Why is creating a set from a concatenated list fas

While trying to answer What is the preferred way to compose a set from multiple lists in Python, I did some performance analysis and came up with a somewhat surprising conclusion.

Using

python -m timeit -s '
import itertools
import random
n=1000000
random.seed(0)
A = [random.randrange(1<<30) for _ in xrange(n)]
B = [random.randrange(1<<30) for _ in xrange(n)]
C = [random.randrange(1<<30) for _ in xrange(n)]'

for setup, I timed the following snippets:

> $TIMEIT 'set(A+B+C)'
10 loops, best of 3: 872 msec per loop

> $TIMEIT 's = set(A); s.update(B); s.update(C)'
10 loops, best of 3: 930 msec per loop

> $TIMEIT 's = set(itertools.chain(A,B,C))'
10 loops, best of 3: 941 msec per loop

To my surprise, set(A+B+C) is the fastest despite the fact that it creates an intermediate list containing 3000000 elements. .update and itertools.chain are both slower, even though neither of them copy any lists.

What's going on here?

EDIT: On a second machine (OS X 10.10.5, Python 2.7.10, 2.5GHz Core i7), I ran the following script (which runs the tests forwards and backwards to avoid ordering effects):

SETUP='import itertools
import random
n=1000000
random.seed(0)
A = [random.randrange(1<<30) for _ in xrange(n)]
B = [random.randrange(1<<30) for _ in xrange(n)]
C = [random.randrange(1<<30) for _ in xrange(n)]'

python -m timeit -s "$SETUP" 'set(A+B+C)'
python -m timeit -s "$SETUP" 's = set(A); s.update(B); s.update(C)'
python -m timeit -s "$SETUP" 's = set(itertools.chain(A,B,C))'

python -m timeit -s "$SETUP" 's = set(itertools.chain(A,B,C))'
python -m timeit -s "$SETUP" 's = set(A); s.update(B); s.update(C)'
python -m timeit -s "$SETUP" 'set(A+B+C)'

and obtained the following results:

10 loops, best of 3: 579 msec per loop
10 loops, best of 3: 726 msec per loop
10 loops, best of 3: 775 msec per loop
10 loops, best of 3: 761 msec per loop
10 loops, best of 3: 737 msec per loop
10 loops, best of 3: 555 msec per loop

Now set(A+B+C) is clearly faster, and the results are quite stable - it is hard to chalk this up to mere measurement error. Running this script repeatedly produces similar results.

I get different, non-surprising, results than you on my Win 7 SP1 box with a similar processor with Python 2.7.10, where set(A+B+C) appears to be the slowest way to do it as one might expect. Similar results were obtained with garbage collection re-enabled and with Python 3.4.3.

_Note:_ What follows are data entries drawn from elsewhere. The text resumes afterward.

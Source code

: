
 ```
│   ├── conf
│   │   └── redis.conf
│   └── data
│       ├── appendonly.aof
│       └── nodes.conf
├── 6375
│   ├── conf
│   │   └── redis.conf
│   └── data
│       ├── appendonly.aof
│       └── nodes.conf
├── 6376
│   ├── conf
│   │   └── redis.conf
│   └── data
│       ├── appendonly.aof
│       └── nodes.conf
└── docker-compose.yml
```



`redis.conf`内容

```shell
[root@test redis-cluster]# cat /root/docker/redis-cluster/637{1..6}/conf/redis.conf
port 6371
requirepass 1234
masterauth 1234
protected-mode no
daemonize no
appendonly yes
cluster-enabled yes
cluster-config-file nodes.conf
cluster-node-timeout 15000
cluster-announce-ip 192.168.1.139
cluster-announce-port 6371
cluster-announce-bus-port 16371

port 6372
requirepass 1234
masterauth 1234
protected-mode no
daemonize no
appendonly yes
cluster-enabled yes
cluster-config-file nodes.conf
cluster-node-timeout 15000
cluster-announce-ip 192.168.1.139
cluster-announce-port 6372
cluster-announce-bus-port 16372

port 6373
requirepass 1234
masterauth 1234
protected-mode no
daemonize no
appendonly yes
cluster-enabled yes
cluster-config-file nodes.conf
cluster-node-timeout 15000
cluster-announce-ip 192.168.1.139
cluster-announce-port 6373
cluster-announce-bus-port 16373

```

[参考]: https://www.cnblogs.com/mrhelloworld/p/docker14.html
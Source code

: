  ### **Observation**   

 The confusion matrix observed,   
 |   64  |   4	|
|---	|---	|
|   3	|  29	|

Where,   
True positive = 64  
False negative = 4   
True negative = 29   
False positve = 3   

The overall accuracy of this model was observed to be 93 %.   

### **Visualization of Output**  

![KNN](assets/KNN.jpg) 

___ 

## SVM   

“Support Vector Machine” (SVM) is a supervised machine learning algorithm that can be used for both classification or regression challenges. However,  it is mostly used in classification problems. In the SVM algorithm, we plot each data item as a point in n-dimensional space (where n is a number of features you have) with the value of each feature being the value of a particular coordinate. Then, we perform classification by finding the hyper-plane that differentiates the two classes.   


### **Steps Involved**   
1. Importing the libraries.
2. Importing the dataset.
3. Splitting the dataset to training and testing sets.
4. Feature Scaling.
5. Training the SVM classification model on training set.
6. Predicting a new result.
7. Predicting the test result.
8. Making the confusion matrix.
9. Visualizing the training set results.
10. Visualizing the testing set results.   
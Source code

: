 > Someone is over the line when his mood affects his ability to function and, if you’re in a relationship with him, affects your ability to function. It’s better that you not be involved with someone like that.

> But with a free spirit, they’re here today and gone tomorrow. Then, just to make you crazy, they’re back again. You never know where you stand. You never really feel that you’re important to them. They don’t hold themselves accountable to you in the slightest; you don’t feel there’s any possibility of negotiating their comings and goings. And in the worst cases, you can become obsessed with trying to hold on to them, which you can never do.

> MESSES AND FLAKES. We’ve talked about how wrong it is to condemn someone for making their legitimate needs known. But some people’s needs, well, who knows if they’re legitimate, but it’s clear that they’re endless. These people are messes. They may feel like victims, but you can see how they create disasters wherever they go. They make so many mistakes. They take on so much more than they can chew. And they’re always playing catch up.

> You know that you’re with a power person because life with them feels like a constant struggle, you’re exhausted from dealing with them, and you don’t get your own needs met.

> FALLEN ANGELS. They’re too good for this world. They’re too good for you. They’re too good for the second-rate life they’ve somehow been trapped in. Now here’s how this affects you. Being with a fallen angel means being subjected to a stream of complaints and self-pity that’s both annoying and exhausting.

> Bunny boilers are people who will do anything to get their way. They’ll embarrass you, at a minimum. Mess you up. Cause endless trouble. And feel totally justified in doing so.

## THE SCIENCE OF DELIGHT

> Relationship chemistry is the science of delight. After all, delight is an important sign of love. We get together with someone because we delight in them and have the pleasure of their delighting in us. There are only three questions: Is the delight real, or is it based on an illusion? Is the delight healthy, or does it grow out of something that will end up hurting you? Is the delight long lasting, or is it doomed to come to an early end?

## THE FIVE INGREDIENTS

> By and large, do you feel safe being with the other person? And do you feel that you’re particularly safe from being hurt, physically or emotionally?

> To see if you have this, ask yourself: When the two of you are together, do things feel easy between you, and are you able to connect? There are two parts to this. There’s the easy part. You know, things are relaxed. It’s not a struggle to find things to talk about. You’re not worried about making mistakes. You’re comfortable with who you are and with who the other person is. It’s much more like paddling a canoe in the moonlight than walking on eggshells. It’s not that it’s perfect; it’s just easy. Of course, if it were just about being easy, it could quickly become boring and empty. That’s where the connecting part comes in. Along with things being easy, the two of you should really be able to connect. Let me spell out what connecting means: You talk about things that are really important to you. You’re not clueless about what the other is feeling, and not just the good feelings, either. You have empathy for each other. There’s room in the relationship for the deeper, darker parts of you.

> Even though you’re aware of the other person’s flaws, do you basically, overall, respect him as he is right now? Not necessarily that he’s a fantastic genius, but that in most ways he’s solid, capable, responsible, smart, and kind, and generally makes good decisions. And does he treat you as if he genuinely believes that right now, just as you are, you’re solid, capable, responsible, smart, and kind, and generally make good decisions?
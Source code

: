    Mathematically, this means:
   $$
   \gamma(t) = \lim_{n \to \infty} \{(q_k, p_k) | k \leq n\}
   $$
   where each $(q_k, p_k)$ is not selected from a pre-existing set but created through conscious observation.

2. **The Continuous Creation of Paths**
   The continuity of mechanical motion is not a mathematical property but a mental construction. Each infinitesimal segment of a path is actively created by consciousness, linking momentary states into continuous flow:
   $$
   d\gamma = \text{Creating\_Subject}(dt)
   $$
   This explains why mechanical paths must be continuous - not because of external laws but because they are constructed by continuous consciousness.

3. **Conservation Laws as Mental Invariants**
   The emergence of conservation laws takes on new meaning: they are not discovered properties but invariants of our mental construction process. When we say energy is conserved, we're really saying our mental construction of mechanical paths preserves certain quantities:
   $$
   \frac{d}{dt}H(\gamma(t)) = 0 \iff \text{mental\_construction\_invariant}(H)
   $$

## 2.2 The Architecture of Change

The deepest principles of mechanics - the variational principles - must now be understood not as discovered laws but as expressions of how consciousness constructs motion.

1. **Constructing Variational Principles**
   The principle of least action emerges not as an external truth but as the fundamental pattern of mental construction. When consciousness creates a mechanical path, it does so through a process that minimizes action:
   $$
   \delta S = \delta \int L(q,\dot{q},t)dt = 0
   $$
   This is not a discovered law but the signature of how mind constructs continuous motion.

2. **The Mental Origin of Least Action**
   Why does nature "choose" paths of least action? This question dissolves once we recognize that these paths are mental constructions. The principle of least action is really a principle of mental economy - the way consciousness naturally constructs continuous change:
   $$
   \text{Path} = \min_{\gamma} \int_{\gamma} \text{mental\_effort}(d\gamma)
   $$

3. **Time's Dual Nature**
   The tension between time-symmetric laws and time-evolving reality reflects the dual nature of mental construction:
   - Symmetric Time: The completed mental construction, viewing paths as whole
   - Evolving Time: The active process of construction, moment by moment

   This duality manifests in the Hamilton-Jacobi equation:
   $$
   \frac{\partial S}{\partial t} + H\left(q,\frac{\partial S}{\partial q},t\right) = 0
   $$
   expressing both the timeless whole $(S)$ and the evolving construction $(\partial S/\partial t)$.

I used my own performance assessing testbed based on timeit and got the following results:

fastest to slowest execution speeds (Python 2.7.10)
   (10 executions, best of 3 repetitions)

set(A); s.update(B); s.update(C) :  4.787919 secs, rel speed 1.00x,  0.00% slower
              set(A).update(B,C) :  6.463666 secs, rel speed 1.35x, 35.00% slower
     set(itertools.chain(A,B,C)) :  6.743028 secs, rel speed 1.41x, 40.83% slower
                      set(A+B+C) :  8.030483 secs, rel speed 1.68x, 67.72% slower

Benchmarking code:

from __future__ import print_function
import sys
from textwrap import dedent
import timeit

N = 10  # Number of executions of each "algorithm"
R = 3  # number of Repeations of executions

# common setup for all algorithms (not timed)
setup = dedent("""
    import itertools
    import gc
    import random

    try:
        xrange
    except NameError:
        xrange = range

    random.seed(0)
    n = 1000000  # number of elements in each list
    A = [random.randrange(1<<30) for _ in xrange(n)]
    B = [random.randrange(1<<30) for _ in xrange(n)]
    C = [random.randrange(1<<30) for _ in xrange(n)]

    # gc.enable()  # to (re)enable garbage collection if desired
""")

algorithms = {
    "set(A+B+C)": dedent("""
        s = set(A+B+C)
    """),

    "set(A); s.update(B); s.update(C)": dedent("""
        s = set(A); s.update(B); s.update(C)
    """),

    "set(itertools.chain(A,B,C))": dedent("""
        s = set(itertools.chain(A,B,C))
        """),

    "set(A).update(B,C)": dedent("""
        s = set(A).update(B,C)
        """),
}

# execute and time algorithms, collecting results
timings = [
    (label,
     min(timeit.repeat(algorithms[label], setup=setup, repeat=R, number=N)),
    ) for label in algorithms
]

print('fastest to slowest execution speeds (Python {}.{}.{})\n'.format(
        *sys.version_info[:3]),
        '  ({:,d} executions, best of {:d} repetitions)\n'.format(N, R))

longest = max(len(timing[0]) for timing in timings)  # length of longest label
ranked = sorted(timings, key=lambda t: t[1])  # ascending sort by execution time
fastest = ranked[0][1]
for timing in ranked:
    print("{:>{width}} : {:9.6f} secs, rel speed {:4.2f}x, {:6.2f}% slower".
            format(timing[0], timing[1], round(timing[1]/fastest, 2),
                   round((timing[1]/fastest - 1) * 100, 2), width=longest))